The Greater the Composer, the Greater the Student
Les plus grands noms de la musique étaient rarement « nés prêts ». La plupart étaient fiers d’être des élèves—des apprentis des maîtres auprès desquels ils avaient étudié.
Les auteurs d’autrefois ont même isolé une exception : Franz Schubert. Parmi les « immortels », disaient-ils, c’était celui qui n’avait pas reçu une formation approfondie dans tous les domaines de la composition, et sa musique le montrait. Son don mélodique était extraordinaire, mais son développement thématique et sa technique contrapuntique étaient moins assurés. Schubert avait repéré ce manque et s’était arrangé pour étudier le contrepoint avec l’un des meilleurs professeurs de l’époque—puis la maladie est intervenue, et il est mort avant de pouvoir en profiter.

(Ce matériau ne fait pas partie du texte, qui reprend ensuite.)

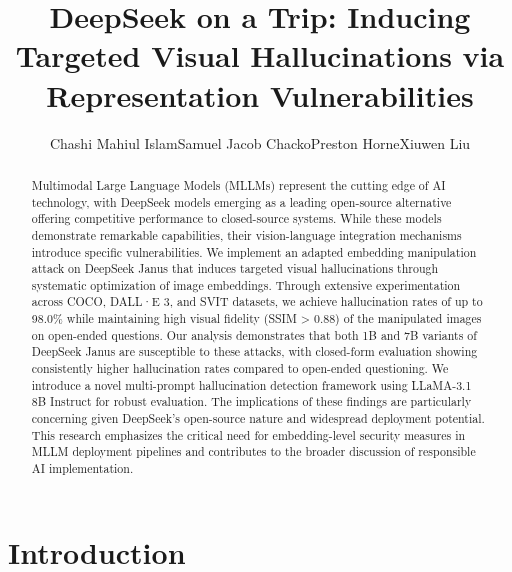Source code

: \documentclass[runningheads]{llncs}
\begin{document}
\title{DeepSeek on a Trip: Inducing Targeted Visual
Hallucinations via Representation Vulnerabilities}
\author{Chashi Mahiul Islam\quad Samuel Jacob Chacko\quad Preston Horne\quad Xiuwen Liu}

\maketitle              

\begin{abstract}
Multimodal Large Language Models (MLLMs) represent the cutting edge of AI technology, with DeepSeek models emerging as a leading open-source alternative offering competitive performance to closed-source systems. While these models demonstrate remarkable capabilities, their vision-language integration mechanisms introduce specific vulnerabilities. We implement an adapted embedding manipulation attack on DeepSeek Janus that induces targeted visual hallucinations through systematic optimization of image embeddings. Through extensive experimentation across COCO, DALL·E 3, and SVIT datasets, we achieve hallucination rates of up to 98.0\% while maintaining high visual fidelity (SSIM > 0.88) of the manipulated images on open-ended questions. Our analysis demonstrates that both 1B and 7B variants of DeepSeek Janus are susceptible to these attacks, with closed-form evaluation showing consistently higher hallucination rates compared to open-ended questioning. We introduce a novel multi-prompt hallucination detection framework using LLaMA-3.1 8B Instruct for robust evaluation. The implications of these findings are particularly concerning given DeepSeek's open-source nature and widespread deployment potential. This research emphasizes the critical need for embedding-level security measures in MLLM deployment pipelines and contributes to the broader discussion of responsible AI implementation.
\end{abstract}


\section{Introduction}
\end{document}
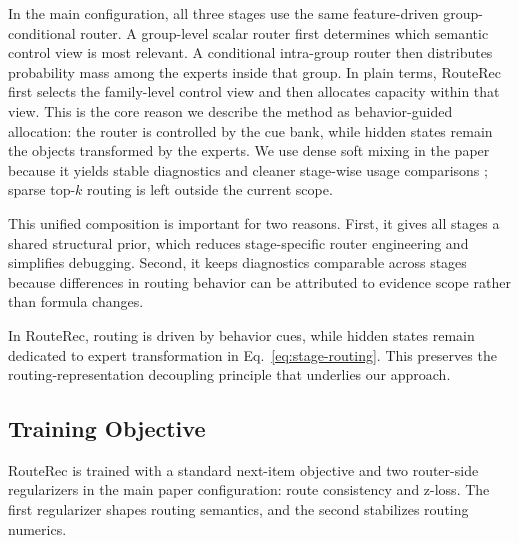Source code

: \documentclass[sigconf,review,anonymous]{acmart}
\begin{document}
In the main configuration, all three stages use the same feature-driven group-conditional router. A group-level scalar router first determines which semantic control view is most relevant. A conditional intra-group router then distributes probability mass among the experts inside that group. In plain terms, RouteRec first selects the family-level control view and then allocates capacity within that view. This is the core reason we describe the method as behavior-guided allocation: the router is controlled by the cue bank, while hidden states remain the objects transformed by the experts. We use dense soft mixing in the paper because it yields stable diagnostics and cleaner stage-wise usage comparisons \cite{zoph2022stmoe,zhou2022expertchoice}; sparse top-$k$ routing is left outside the current scope.

This unified composition is important for two reasons. First, it gives all stages a shared structural prior, which reduces stage-specific router engineering and simplifies debugging. Second, it keeps diagnostics comparable across stages because differences in routing behavior can be attributed to evidence scope rather than formula changes.

In RouteRec, routing is driven by behavior cues, while hidden states remain dedicated to expert transformation in Eq.~\eqref{eq:stage-routing}. This preserves the routing-representation decoupling principle that underlies our approach.

\subsection{Training Objective}
\label{sec:training-objective}

RouteRec is trained with a standard next-item objective and two router-side regularizers in the main paper configuration: route consistency and z-loss. The first regularizer shapes routing semantics, and the second stabilizes routing numerics.
\end{document}
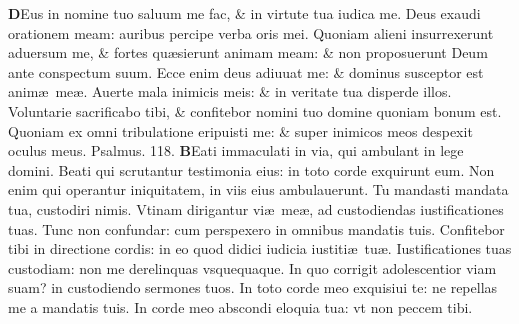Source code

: \documentclass[a5paper,10pt]{book}
\def\ae{æ}
\begin{document}
\begin{multicols*}{2}
\lettrine[lines=2]{\bfseries D}{}Eus in nomine tuo saluum me fac, \& in virtute tua iudica me.
\newline \color{red} D\color{black}eus exaudi orationem meam: auribus percipe verba oris mei.
\newline \color{red} Q\color{black}uoniam alieni insurrexerunt aduersum me, \& fortes qu\ae sierunt animam meam: \& non proposuerunt Deum ante conspectum suum.
\newline \color{red} E\color{black}cce enim deus adiuuat me: \& dominus susceptor est anim\ae \ me\ae .
\newline \color{red} A\color{black}uerte mala inimicis meis: \& in veritate tua disperde illos.
\newline \color{red} V\color{black}oluntarie sacrificabo tibi, \& confitebor nomini tuo domine quoniam bonum est.
\newline \color{red} Q\color{black}uoniam ex omni tribulatione eripuisti me: \& super inimicos meos despexit oculus meus. \quad \color{red} Psalmus. 118. \color{black}
\vspace{-.5em}
\lettrine[lines=2]{\bfseries \color{red} B}{}Eati immaculati in via, qui ambulant in lege domini.
\newline \color{red} B\color{black}eati qui scrutantur testimonia eius: in toto corde exquirunt eum.
\newline \color{red} N\color{black}on enim qui operantur iniquitatem, in viis eius ambulauerunt.
\newline \color{red} T\color{black}u mandasti mandata tua, custodiri nimis.
\newline \color{red} V\color{black}tinam dirigantur vi\ae \ me\ae , ad custodiendas iustificationes tuas.
\newline \color{red} T\color{black}unc non confundar: cum perspexero in omnibus mandatis tuis.
\newline \color{red} C\color{black}onfitebor tibi in directione cordis: in eo quod didici iudicia iustiti\ae \ tu\ae .
\newline \color{red} I\color{black}ustificationes tuas custodiam: non me derelinquas vsquequaque.
\newline \color{red} I\color{black}n quo corrigit adolescentior viam suam? in custodiendo sermones tuos.
\newline \color{red} I\color{black}n toto corde meo exquisiui te: ne repellas me a mandatis tuis.
\newline \color{red} I\color{black}n corde meo abscondi eloquia tua: vt non peccem tibi.

\end{multicols*}
\end{document}
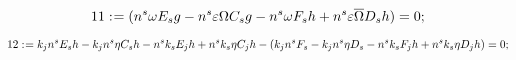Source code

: \documentclass[11pt]{article}
\def\specialcolon{\mathrel{\mathop{:}}\hspace{-.5em}}
\renewcommand{\bar}[1]{\overline{#1}}
\begin{document}
\begin{dmath*}[compact, spread=2pt]
11\specialcolon{}= ({n}^{s} \omega {E}_{s} g - {n}^{s} \varepsilon \Omega {C}_{s} g - {n}^{s} \omega {F}_{s} h + {n}^{s} \varepsilon \bar \Omega {D}_{s} h) = 0;
\end{dmath*}

\begin{dmath*}[compact, spread=2pt]
12\specialcolon{}= {k}_{j} {n}^{s} {E}_{s} h - {k}_{j} {n}^{s} \eta {C}_{s} h - {n}^{s} {k}_{s} {E}_{j} h + {n}^{s} {k}_{s} \eta {C}_{j} h - ({k}_{j} {n}^{s} {F}_{s} - {k}_{j} {n}^{s} \eta {D}_{s} - {n}^{s} {k}_{s} {F}_{j} h + {n}^{s} {k}_{s} \eta {D}_{j} h) = 0;
\end{dmath*}
\end{document}
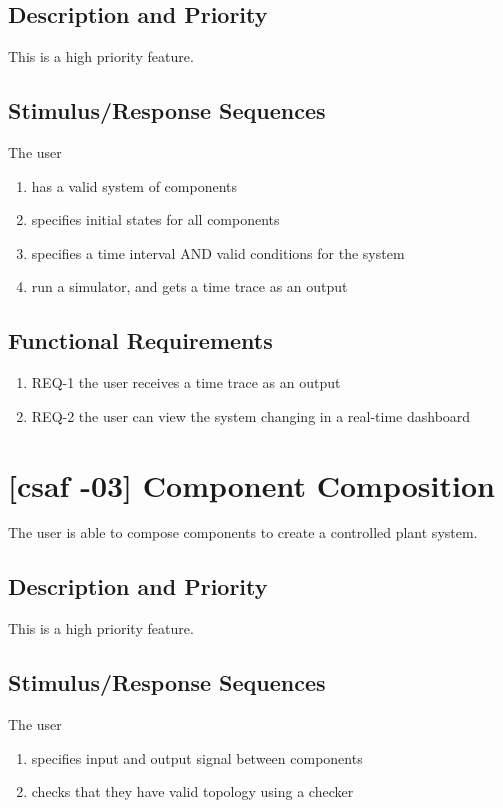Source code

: \subsection{Description and Priority}
This is a high priority feature.

\subsection{Stimulus/Response Sequences}
The user
\begin{enumerate}
\item has a valid system of components
\item specifies initial states for all components
\item specifies a time interval AND valid conditions for the system
\item run a simulator, and gets a time trace as an output
\end{enumerate}

\subsection{Functional Requirements}
\begin{enumerate}
\item REQ-1 \quad the user receives a time trace as an output
\item REQ-2 \quad the user can view the system changing in a real-time dashboard
\end{enumerate}


\section{[\acrshort{csaf} -03] Component Composition}
The user is able to compose components to create a controlled plant system.

\subsection{Description and Priority}
This is a high priority feature.

\subsection{Stimulus/Response Sequences}
The user
\begin{enumerate}
\item specifies input and output signal between components
\item checks that they have valid topology using a checker
\end{enumerate}

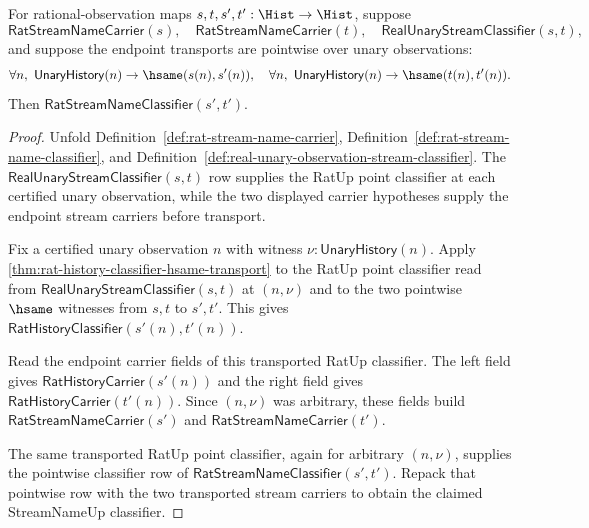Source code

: \begin{theorem}
\label{thm:real-unary-streamname-transported-classifier}
For rational-observation maps $s,t,s',t':\Hist\to\Hist$, suppose
$$
\mathsf{RatStreamNameCarrier}(s),\quad
\mathsf{RatStreamNameCarrier}(t),\quad
\mathsf{RealUnaryStreamClassifier}(s,t),
$$
and suppose the endpoint transports are pointwise over unary observations:
$$
\forall n,\ \mathsf{UnaryHistory}(n)\to\hsame(s(n),s'(n)),
\quad
\forall n,\ \mathsf{UnaryHistory}(n)\to\hsame(t(n),t'(n)).
$$
Then $\mathsf{RatStreamNameClassifier}(s',t')$.
\end{theorem}
\begin{proof}
Unfold Definition~\ref{def:rat-stream-name-carrier},
Definition~\ref{def:rat-stream-name-classifier}, and
Definition~\ref{def:real-unary-observation-stream-classifier}. The
$\mathsf{RealUnaryStreamClassifier}(s,t)$ row supplies the RatUp point
classifier at each certified unary observation, while the two displayed
carrier hypotheses supply the endpoint stream carriers before transport.

Fix a certified unary observation $n$ with witness
$\nu:\mathsf{UnaryHistory}(n)$. Apply
\autoref{thm:rat-history-classifier-hsame-transport} to the RatUp point
classifier read from $\mathsf{RealUnaryStreamClassifier}(s,t)$ at $(n,\nu)$
and to the two pointwise $\hsame$ witnesses from $s,t$ to $s',t'$. This gives
$\mathsf{RatHistoryClassifier}(s'(n),t'(n))$.

Read the endpoint carrier fields of this transported RatUp classifier. The
left field gives $\mathsf{RatHistoryCarrier}(s'(n))$ and the right field gives
$\mathsf{RatHistoryCarrier}(t'(n))$. Since $(n,\nu)$ was arbitrary, these
fields build $\mathsf{RatStreamNameCarrier}(s')$ and
$\mathsf{RatStreamNameCarrier}(t')$.

The same transported RatUp point classifier, again for arbitrary $(n,\nu)$,
supplies the pointwise classifier row of
$\mathsf{RatStreamNameClassifier}(s',t')$. Repack that pointwise row with the
two transported stream carriers to obtain the claimed StreamNameUp
classifier.
\end{proof}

C’est là tout l’intérêt du contraste. Les plus grands talents ont travaillé le plus dur et étudié le plus longtemps. Pendant ce temps, quantité de gens, armés d’une minuscule étincelle d’aptitude, décident qu’ils n’ont besoin d’aucun guide. S’ils savent fredonner un air, ils se déclarent compositeurs—sans connaître l’orthographe, la grammaire ou la rhétorique de la musique.
Un homme de ce genre s’est un jour vanté auprès de l’auteur d’avoir écrit des symphonies, des opéras, des quatuors à cordes—tout—et de n’avoir jamais pris une seule leçon. Pendant un instant, vous croyez avoir rencontré un Beethoven inconnu. Puis vous comprenez que vous avez rencontré tout autre chose.
Une attitude plus sage venait d’un vieux professeur allemand. Quand des élèves lui disaient : « Vous en savez tant—pourquoi ne composez-vous pas ? », il répondait : « Non, non ! Je n’écrirai pas ma musique. Mon Dieu—il y a déjà assez de mauvaise musique dans le monde ! »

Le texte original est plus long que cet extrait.